What the task asks:
Find the lines below that contain the string "jazıń". Copy each one.

Supplied material:
● ● ● ● ●

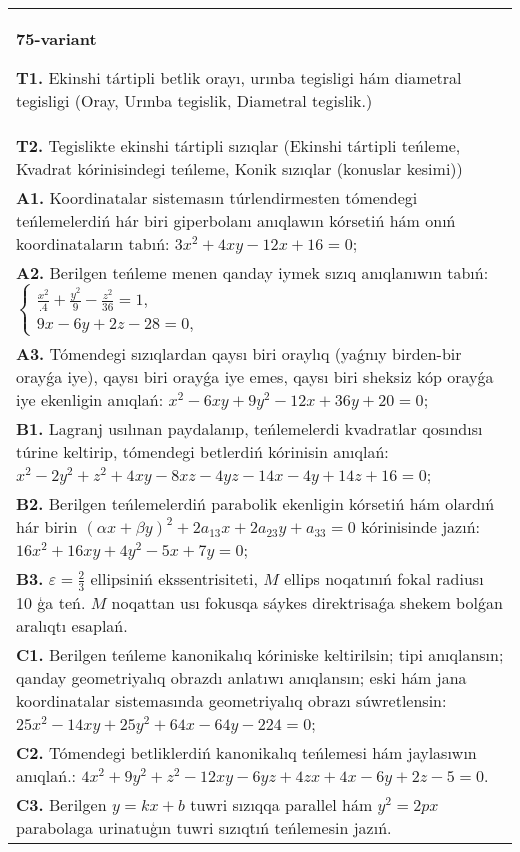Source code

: \documentclass{article}
\begin{document}
\begin{tabular}{m{17cm}}
\textbf{75-variant}
\newline

\textbf{T1.} Ekinshi tártipli betlik orayı, urınba tegisligi hám diametral tegisligi (Oray, Urınba tegislik, Diametral tegislik.) \\
\textbf{T2.} Tegislikte ekinshi tártipli sızıqlar (Ekinshi tártipli teńleme, Kvadrat kórinisindegi teńleme, Konik sızıqlar (konuslar kesimi)) \\
\textbf{A1.} Koordinatalar sistemasın túrlendirmesten tómendegi teńlemelerdiń hár biri giperbolanı anıqlawın kórsetiń hám onıń koordinataların tabıń: $3 x^2+4 x y-12 x+16=0$; \\
\textbf{A2.} Berilgen teńleme menen qanday iymek sızıq anıqlanıwın tabıń: $\left\{\begin{array}{l}\frac{x^2}{.4}+\frac{y^2}{9}-\frac{z^2}{36}=1, \\ 9 x-6 y+2 z-28=0,\end{array}\right.$ \\
\textbf{A3.} Tómendegi sızıqlardan qaysı biri oraylıq (yaǵnıy birden-bir orayǵa iye), qaysı biri orayǵa iye emes, qaysı biri sheksiz kóp orayǵa iye ekenligin anıqlań: $x^2-6 x y+9 y^2-12 x+36 y+20=0$; \\
\textbf{B1.} Lagranj usılınan paydalanıp, teńlemelerdi kvadratlar qosındısı túrine keltirip, tómendegi betlerdiń kórinisin anıqlań: $x^2-2 y^2+z^2+4 x y-8 x z-4 y z-14 x-4 y+14 z+16=0$; \\
\textbf{B2.} Berilgen teńlemelerdiń parabolik ekenligin kórsetiń hám olardıń hár birin $(\alpha x+\beta y)^2+2 a_{13} x+2 a_{23} y+a_{33}=0$ kórinisinde jazıń:  $16 x^2+16 x y+4 y^2-5 x+7 y=0$; \\
\textbf{B3.} $\varepsilon=\frac{2}{3}$ ellipsiniń ekssentrisiteti, $M$ ellips noqatınıń fokal radiusı 10 ģa teń. $M$ noqattan usı fokusqa sáykes direktrisaǵa shekem bolǵan aralıqtı esaplań. \\
\textbf{C1.} Berilgen teńleme kanonikalıq kóriniske keltirilsin; tipi anıqlansın; qanday geometriyalıq obrazdı anlatıwı anıqlansın; eski hám jana koordinatalar sistemasında geometriyalıq obrazı súwretlensin: $25 x^2-14 x y+25 y^2+64 x-64 y-224=0$; \\
\textbf{C2.} Tómendegi betliklerdiń kanonikalıq teńlemesi hám jaylasıwın anıqlań.: $4 x^2+9 y^2+z^2-12 x y-6 y z+4 z x+4 x-6 y+2 z-5=0$. \\
\textbf{C3.} Berilgen $y=k x+b$ tuwri sızıqqa parallel hám $y^2=2 p x$ parabolaga urinatuģın tuwri sızıqtıń teńlemesin jazıń. \\

\end{tabular}
\vspace{1cm}
\end{document}
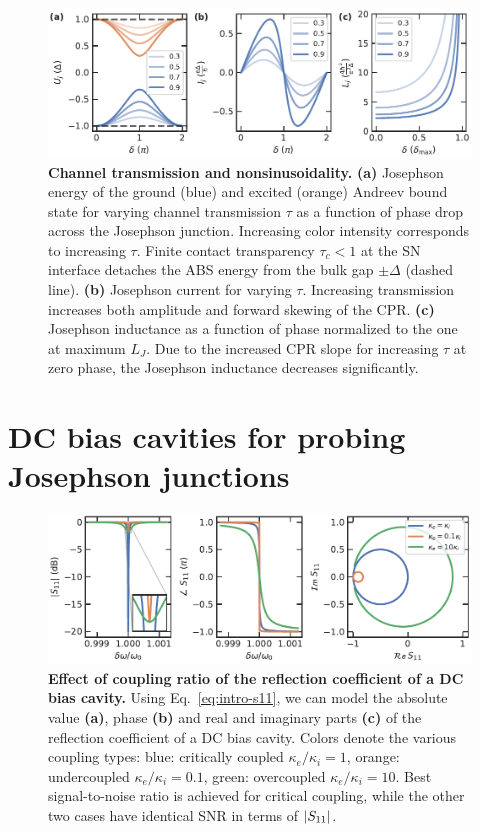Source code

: \begin{figure}[t]
	\centering
	\includegraphics[width=\linewidth]{chapter-introduction/figs/model_SNS_EjIc}
	\caption{
		\textbf{Channel transmission and nonsinusoidality.}
		\textbf{(a)} Josephson energy of the ground (blue) and excited (orange) Andreev bound state for varying channel transmission $\tau$ as a function of phase drop across the Josephson junction.
		Increasing color intensity corresponds to increasing $\tau$.
		Finite contact transparency $\tau_c<1$ at the SN interface detaches the ABS energy from the bulk gap $\pm\Delta$ (dashed line).
		\textbf{(b)} Josephson current for varying $\tau$.
		Increasing transmission increases both amplitude and forward skewing of the CPR.
		\textbf{(c)} Josephson inductance as a function of phase normalized to the one at maximum $L_J$.
		Due to the increased CPR slope for increasing $\tau$ at zero phase, the Josephson inductance decreases significantly.
	}
	\label{fig:modelsnsejic}
\end{figure}


\section{DC bias cavities for probing Josephson junctions}

\begin{figure}[t]
	\centering
	\includegraphics[width=\linewidth]{chapter-introduction/figs/model_DC_bias_cavity_coupling.pdf}
	\caption{
		\textbf{Effect of coupling ratio of the reflection coefficient of a DC bias cavity.}
		Using Eq.~\ref{eq:intro-s11}, we can model the absolute value \textbf{(a)}, phase \textbf{(b)} and real and imaginary parts \textbf{(c)} of the reflection coefficient of a DC bias cavity.
		Colors denote the various coupling types: blue: critically coupled $\kappa_e/\kappa_i=1$, orange: undercoupled $\kappa_e/\kappa_i=0.1$, green: overcoupled $\kappa_e/\kappa_i=10$.
		Best signal-to-noise ratio is achieved for critical coupling, while the other two cases have identical SNR in terms of $\lvert S_{11}\rvert$.
	}
	\label{fig:s11}
\end{figure}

● ● ● ● ●

Written solution:
\textbf{B2.} Berilgen teńlemelerdiń parabolik ekenligin kórsetiń hám olardıń hár birin $(\alpha x+\beta y)^2+2 a_{13} x+2 a_{23} y+a_{33}=0$ kórinisinde jazıń:  $16 x^2+16 x y+4 y^2-5 x+7 y=0$; \\
\textbf{C3.} Berilgen $y=k x+b$ tuwri sızıqqa parallel hám $y^2=2 p x$ parabolaga urinatuģın tuwri sızıqtıń teńlemesin jazıń. \\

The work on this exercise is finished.